> [Your instructions] The required output is every entry below, copied exactly.
BEGIN
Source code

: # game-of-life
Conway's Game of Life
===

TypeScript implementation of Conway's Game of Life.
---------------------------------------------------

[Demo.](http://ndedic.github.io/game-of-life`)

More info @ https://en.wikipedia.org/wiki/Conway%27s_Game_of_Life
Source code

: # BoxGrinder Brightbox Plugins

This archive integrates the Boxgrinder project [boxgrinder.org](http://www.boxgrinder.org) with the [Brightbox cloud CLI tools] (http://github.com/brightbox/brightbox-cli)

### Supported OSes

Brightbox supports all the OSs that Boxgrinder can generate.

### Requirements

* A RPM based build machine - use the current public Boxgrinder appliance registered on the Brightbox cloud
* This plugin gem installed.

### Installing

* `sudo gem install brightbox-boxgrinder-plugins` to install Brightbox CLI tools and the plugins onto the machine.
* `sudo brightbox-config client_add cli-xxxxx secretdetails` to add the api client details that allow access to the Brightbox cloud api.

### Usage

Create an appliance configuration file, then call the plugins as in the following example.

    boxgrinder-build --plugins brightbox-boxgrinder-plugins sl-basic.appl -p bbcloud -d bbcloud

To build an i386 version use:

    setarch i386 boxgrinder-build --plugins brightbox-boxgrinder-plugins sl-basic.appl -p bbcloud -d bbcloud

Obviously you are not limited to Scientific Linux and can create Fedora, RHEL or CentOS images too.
END
> [Exercise solution]
Source code

: # game-of-life
Conway's Game of Life
===

TypeScript implementation of Conway's Game of Life.
---------------------------------------------------

[Demo.](http://ndedic.github.io/game-of-life`)

More info @ https://en.wikipedia.org/wiki/Conway%27s_Game_of_Life
Source code

: # BoxGrinder Brightbox Plugins

This archive integrates the Boxgrinder project [boxgrinder.org](http://www.boxgrinder.org) with the [Brightbox cloud CLI tools] (http://github.com/brightbox/brightbox-cli)

### Supported OSes

Brightbox supports all the OSs that Boxgrinder can generate.

### Requirements

* A RPM based build machine - use the current public Boxgrinder appliance registered on the Brightbox cloud
* This plugin gem installed.

### Installing

* `sudo gem install brightbox-boxgrinder-plugins` to install Brightbox CLI tools and the plugins onto the machine.
* `sudo brightbox-config client_add cli-xxxxx secretdetails` to add the api client details that allow access to the Brightbox cloud api.

### Usage

Create an appliance configuration file, then call the plugins as in the following example.

    boxgrinder-build --plugins brightbox-boxgrinder-plugins sl-basic.appl -p bbcloud -d bbcloud

To build an i386 version use:

    setarch i386 boxgrinder-build --plugins brightbox-boxgrinder-plugins sl-basic.appl -p bbcloud -d bbcloud

Obviously you are not limited to Scientific Linux and can create Fedora, RHEL or CentOS images too.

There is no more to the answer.